The process of dismissing a manager begins with him submitting a corresponding application. Next, a notice of the general meeting is drawn up and sent to all participants.

Regardless of the reason for the dismissal of a director, it is necessary to draw up minutes of the general meeting or decision sole founder.

Based on decision taken An order is issued to dismiss the general director. Next, a proper entry about the dismissal is made in the manager’s work book, indicating a link to the protocol or decision.

The director, according to the act, transfers affairs and property to the newly appointed manager or one of the company participants. From this moment on, the general director is considered fired.

We form an order

An order for the dismissal of the general director is drawn up using.

This is standardly used to dismiss any employee of an organization. According to Article 84.1, the director himself issues the order, endorses it himself and signs for familiarization.

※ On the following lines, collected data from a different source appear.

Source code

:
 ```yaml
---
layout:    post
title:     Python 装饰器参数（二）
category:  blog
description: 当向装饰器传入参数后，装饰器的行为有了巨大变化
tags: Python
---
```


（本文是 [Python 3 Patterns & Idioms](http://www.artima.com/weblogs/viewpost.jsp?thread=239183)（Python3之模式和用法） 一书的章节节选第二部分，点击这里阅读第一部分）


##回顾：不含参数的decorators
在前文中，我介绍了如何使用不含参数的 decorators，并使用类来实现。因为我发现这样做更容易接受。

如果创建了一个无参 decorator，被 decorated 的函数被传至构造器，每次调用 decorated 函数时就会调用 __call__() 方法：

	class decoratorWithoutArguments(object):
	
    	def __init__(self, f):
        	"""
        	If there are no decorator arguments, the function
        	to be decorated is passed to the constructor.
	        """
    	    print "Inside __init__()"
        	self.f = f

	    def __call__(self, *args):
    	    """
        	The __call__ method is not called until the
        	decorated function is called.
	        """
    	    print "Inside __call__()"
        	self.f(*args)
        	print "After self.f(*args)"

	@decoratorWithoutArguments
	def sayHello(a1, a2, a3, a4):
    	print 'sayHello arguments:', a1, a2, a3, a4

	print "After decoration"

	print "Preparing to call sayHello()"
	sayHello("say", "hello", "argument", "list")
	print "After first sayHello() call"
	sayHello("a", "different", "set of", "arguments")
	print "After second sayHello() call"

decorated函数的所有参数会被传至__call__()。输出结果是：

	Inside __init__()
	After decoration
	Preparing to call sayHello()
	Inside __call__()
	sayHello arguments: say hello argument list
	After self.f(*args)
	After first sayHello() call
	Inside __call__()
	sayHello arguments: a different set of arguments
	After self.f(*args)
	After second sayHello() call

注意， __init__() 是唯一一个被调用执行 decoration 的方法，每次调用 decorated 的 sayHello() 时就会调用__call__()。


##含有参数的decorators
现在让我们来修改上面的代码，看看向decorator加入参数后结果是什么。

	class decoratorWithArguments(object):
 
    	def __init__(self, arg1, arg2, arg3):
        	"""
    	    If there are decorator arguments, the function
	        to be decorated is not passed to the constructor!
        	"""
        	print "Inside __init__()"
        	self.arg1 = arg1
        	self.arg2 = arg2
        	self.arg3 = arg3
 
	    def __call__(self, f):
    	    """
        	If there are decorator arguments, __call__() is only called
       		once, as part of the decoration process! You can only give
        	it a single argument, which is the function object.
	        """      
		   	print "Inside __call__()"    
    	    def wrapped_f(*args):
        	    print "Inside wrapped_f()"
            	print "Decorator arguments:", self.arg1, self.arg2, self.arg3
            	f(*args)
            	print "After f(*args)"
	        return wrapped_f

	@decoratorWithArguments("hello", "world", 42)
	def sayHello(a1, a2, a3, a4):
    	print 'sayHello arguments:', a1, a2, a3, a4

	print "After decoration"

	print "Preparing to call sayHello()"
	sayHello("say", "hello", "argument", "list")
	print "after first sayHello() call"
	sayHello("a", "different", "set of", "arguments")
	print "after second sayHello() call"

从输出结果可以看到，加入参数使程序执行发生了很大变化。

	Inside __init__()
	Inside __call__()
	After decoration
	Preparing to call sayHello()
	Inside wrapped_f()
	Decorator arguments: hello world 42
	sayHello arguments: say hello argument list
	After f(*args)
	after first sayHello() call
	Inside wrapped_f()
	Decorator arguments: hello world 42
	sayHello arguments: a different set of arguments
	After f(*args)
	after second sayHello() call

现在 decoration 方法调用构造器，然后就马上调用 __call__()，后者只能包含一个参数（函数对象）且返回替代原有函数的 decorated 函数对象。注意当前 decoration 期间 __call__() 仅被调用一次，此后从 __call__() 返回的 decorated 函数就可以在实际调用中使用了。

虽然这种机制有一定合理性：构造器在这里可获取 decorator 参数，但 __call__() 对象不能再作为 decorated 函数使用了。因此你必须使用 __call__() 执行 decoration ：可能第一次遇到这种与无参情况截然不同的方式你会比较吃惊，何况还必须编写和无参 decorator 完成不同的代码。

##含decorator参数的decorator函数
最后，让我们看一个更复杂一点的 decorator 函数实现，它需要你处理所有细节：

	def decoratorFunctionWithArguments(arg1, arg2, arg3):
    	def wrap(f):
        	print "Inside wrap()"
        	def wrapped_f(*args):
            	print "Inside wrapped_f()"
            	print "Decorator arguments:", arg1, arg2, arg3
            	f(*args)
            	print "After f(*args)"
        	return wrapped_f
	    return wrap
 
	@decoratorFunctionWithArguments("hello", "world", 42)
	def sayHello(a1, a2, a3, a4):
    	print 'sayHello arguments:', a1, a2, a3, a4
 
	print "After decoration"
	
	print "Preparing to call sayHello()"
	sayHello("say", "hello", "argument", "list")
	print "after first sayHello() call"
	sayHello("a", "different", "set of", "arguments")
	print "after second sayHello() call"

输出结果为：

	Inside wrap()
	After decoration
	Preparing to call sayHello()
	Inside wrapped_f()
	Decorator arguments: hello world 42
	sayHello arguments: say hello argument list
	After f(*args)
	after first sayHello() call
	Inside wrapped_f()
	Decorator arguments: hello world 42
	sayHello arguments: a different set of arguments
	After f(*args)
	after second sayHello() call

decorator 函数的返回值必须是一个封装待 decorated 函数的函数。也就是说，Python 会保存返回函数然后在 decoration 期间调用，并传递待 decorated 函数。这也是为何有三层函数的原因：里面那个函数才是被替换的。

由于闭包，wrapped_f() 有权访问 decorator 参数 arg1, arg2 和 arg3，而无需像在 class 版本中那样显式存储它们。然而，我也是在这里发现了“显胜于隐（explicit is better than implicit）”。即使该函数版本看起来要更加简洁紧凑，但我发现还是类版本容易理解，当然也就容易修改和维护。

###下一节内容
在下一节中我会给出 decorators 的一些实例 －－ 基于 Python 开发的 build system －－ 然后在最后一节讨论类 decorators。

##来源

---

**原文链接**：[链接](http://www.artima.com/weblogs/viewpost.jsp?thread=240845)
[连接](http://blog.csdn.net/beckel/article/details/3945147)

If the company does not use unified forms, then the order can be drawn up according to its own approved template that meets the requirements.

The order states:

  • title of the document and date of preparation;
  • name of the organization;
  • type of document;
  • description of the fact, namely the personnel decision;
  • job title responsible person, his signature with transcript.

How to write an application

The general director's application for resignation at his own request is drawn up in free form. There is no unified option for this.

When writing, standard wording is used - “I ask you to resign at your own request.” The employer is not required to indicate specific reasons.

The employer has no right to demand any explanations. If it is necessary to reduce the time and leave without working, write down the date on which dismissal is desired.

Video: how to fire a director

The date and signature are placed under the text. The application is submitted at the general meeting or may be attached to a notice to the company's participants.

Recording in labor

An entry in the work book of the general director is made in accordance with generally accepted rules.

That is, the date is indicated, a direct written statement of the fact of dismissal, the basis and a link to the supporting document.

The details of the general minutes of the meeting of company participants or the decision of the sole founder are indicated as the basis document. The record is certified by the seal of the organization.

In case of inaction of LLC participants, the director can independently formalize the procedure for his dismissal.

What payments are due?

The law stipulates two cases when a director receives compensation upon dismissal. This is a change in the ownership of property or the dismissal of a manager by the founders without explanation.

The amount of compensation in this case is not less than three monthly salaries.

A compensation payment of one month's salary, with the preservation of average earnings for a period of up to two months, is due to the director of the LLC upon liquidation of the organization.

The settlement by agreement of the parties is not accompanied by mandatory compensation, but in practice the parties determine a certain amount of severance pay independently.

When the general director is dismissed at his own request, compensation is not provided by law.

However, there may be a condition for severance pay upon dismissal for this reason.

Its amount is limited only to heads of government agencies and organizations with a state share of ownership of more than fifty percent.